Emmanuelle Sliman (professeur au Lycée autogéré de Paris) : "Pour nous, la baisse de la dotation horaire, c’est criminel !"

Propos recueillis par Isabelle Maradan Publié le
Emmanuelle Sliman (professeur au Lycée autogéré de Paris) : "Pour nous, la baisse de la dotation horaire, c’est criminel !"
Dominique Sliman // © 
Le Lycée autogéré de Paris (LAP) a reçu sa dotation horaire globale pour la rentrée 2011. Avec une diminution de 92 heures, équivalant à la suppression de quatre postes et demi, le LAP est menacé de fermeture. Explications d’Emmanuelle Sliman, professeur de lettres et théâtre dans cet établissement.

Vous attendiez-vous à une baisse importante de la dotation horaire globale du lycée autogéré ?

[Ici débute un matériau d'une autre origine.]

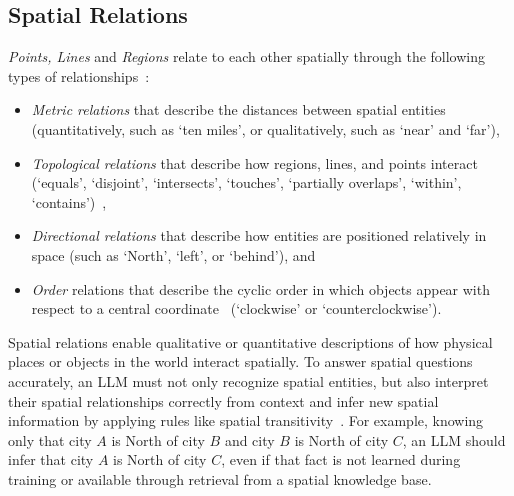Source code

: \subsection{Spatial Relations}
\textit{Points, Lines} and \textit{Regions} relate to each other spatially through the following types of relationships~\cite{Carniel2020,Bertella2022,Carniel2023}: 
\begin{itemize}
    \item \textit{Metric relations} that describe the distances between spatial entities (quantitatively, such as `ten miles', or qualitatively, such as `near' and `far'),
    \item \textit{Topological relations} that describe how regions, lines, and points interact (`equals', `disjoint', `intersects', `touches', `partially overlaps', `within', `contains')~\cite{Minervino2023,Clementini1994,Strobl2008}, 
    \item \textit{Directional relations} that describe how entities are positioned relatively in space (such as `North', `left', or `behind'), and
    \item \textit{Order} relations that describe the cyclic order in which objects appear with respect to a central coordinate~\cite{Schwering2014} (`clockwise' or `counterclockwise').
\end{itemize}


%
Spatial relations enable qualitative or quantitative descriptions of how physical places or objects in the world interact spatially.
To answer spatial questions accurately, an LLM must not only recognize spatial entities, but also interpret their spatial relationships correctly from context and infer new spatial information by applying rules like spatial transitivity~\cite{Pears1990}.
For example, knowing only that city $A$ is North of city $B$ and city $B$ is North of city $C$, an LLM should infer that city $A$ is North of city $C$, even if that fact is not learned during training or available through retrieval from a spatial knowledge base.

Nous avions reçu la semaine dernière un premier avis du rectorat nous annonçant une baisse de 92 heures, passant de 500 à 408 heures. Mais depuis plusieurs années on nous annonce une baisse dans un premier avis et la décision définitive ne la confirme pas, donc nous ne nous sommes pas inquiétés. Or, le 3 février 2011, la décision définitive est venue confirmer cette baisse qui correspond à une suppression de quatre postes et demi sur un total de 25 postes d’enseignant.

Pensez-vous qu’il s’agisse d’une volonté de fermer votre lycée expérimental ?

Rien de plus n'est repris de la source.